Le travail d’Alexia Cassar, ex-biologiste devenue tatoueuse, n’a rien de banal : rendre un téton et une aréole aux femmes qui se sont fait reconstruire un sein après un cancer.
Depuis septembre, des femmes venues de toute la France se succèdent dans le cabinet installé dans le jardin de son pavillon de Marly-la-Ville, près de l’aéroport parisien de Roissy.
La leucémie de sa fille pour déclencheur
Au point de départ de ce changement de vie, « un tremblement de terre » : alors qu’elle travaille depuis 15 ans dans le développement de nouvelles molécules contre le cancer, Alexia Cassar et son mari apprennent en 2013 que la « petite dernière » de leurs trois enfants est atteinte d’une leucémie aiguë.
« Tout à coup, je me suis retrouvée de l’autre côté de la barrière », raconte cette quadragénaire au regard perçant.
Elle tombe un jour sur la vidéo d’une Américaine qui tatoue les seins monochromes des femmes revenues d’un cancer et qui, après une ablation, ont fait le choix de se faire reconstruire un sein. C’est alors une « évidence »: « Moi qui ai toujours dessiné, je me suis dit qu’il y avait là quelque chose pour moi ».
La chercheuse commence par sonder oncologues et chirurgiens. Pendant une année, elle apprend ensuite le métier chez un tatoueur. Puis se rend aux États-Unis pour être formée au tatouage en trompe-l’œil avec effet 3D. Manque simplement… l’argent. Sans trop y croire, elle lance une campagne de crowdfunding (financement participatif) : 33 000 euros récoltés, de quoi lancer son activité.
Juste avant, sa mère et sa sœur lui ont offert un morceau de leur peau pour qu’elle teste sa dextérité. « On a toutes les trois un téton en forme de cœur », rigole-t-elle.
« Marre de me faire charcuter »
Alexia Cassar a déjà reçu une soixantaine de femmes. Sur leur sein reconstruit, elle a dessiné un téton et une aréole, copies quasi-conformes de ceux du sein non malade.
« Cela m’a permis de tourner la page, de mettre un point final à la réappropriation de ma féminité », raconte Aurélie, 41 ans et diagnostiquée à 37, qui ne se « regardait plus dans la glace ».
L’aboutissement d’un processus de quatre ans : chimiothérapie, ablation du sein (subie par 20 000 femmes chaque année en France, un chiffre en hausse), radiothérapie, reconstruction mammaire… Pour recréer un mamelon, on lui avait proposé une greffe avec un morceau de son mamelon sain. Et, pour l’aréole, avec de la peau de l’aine – opération qui se pratique aussi avec des tissus prélevés sur la vulve. « Hors de question » pour la jeune femme, qui « en avait marre de se faire charcuter ».

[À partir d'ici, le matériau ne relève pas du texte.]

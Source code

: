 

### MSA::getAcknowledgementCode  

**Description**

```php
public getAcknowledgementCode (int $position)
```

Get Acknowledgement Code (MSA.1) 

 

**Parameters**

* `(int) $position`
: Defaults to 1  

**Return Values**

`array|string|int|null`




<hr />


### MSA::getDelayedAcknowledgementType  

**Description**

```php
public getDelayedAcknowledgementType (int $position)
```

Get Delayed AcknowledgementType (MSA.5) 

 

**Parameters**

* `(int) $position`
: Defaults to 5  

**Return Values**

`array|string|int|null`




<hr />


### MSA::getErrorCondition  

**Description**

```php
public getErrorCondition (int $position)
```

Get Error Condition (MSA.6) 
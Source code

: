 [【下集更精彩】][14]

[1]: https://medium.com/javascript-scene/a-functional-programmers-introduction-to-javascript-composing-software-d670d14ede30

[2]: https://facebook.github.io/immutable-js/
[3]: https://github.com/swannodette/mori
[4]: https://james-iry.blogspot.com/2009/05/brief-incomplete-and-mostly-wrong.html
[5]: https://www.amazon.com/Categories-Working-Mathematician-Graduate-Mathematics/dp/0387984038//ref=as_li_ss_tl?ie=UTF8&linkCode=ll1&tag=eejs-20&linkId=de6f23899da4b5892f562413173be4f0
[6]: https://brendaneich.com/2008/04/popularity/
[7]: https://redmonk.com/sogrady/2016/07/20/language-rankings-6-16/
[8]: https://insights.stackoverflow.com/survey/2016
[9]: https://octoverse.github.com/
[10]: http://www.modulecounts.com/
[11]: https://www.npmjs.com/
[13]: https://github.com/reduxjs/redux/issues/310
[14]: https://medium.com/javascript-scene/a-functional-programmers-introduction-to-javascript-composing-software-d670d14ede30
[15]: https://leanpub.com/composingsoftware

Généraliser le remboursement
Pour Nicolas Leymarie, chirurgien plastique qui a accueilli Alexia Cassar dans son bloc, cette dernière est venue combler « un vrai manque ». « Il existe bien une technique de dermo-pigmentation – tatouage semi-permanent – mais on est obligé d’y revenir tous les deux-trois ans et ce n’est pas très esthétique », souligne le médecin. A ses yeux, « il n’y a pas de raison que le tatouage, qui offre des résultats magnifiques, ne soit pas remboursé ».
Deux des clientes de la tatoueuse, qui facture 400 euros sa prestation, ont obtenu un remboursement de l’assurance maladie. Et une mutuelle a aussi donné son feu vert.
Selon elle, la réussite de son entreprise tient à sa double casquette : « Si j’avais été une simple tatoueuse, je n’aurais jamais eu un badge pour aller parler à l’Institut Curie ». Prochaine étape : « Former un nombre restreint de tatoueurs qui ne se consacreraient qu’à cette tâche, en relation avec des hôpitaux de proximité ».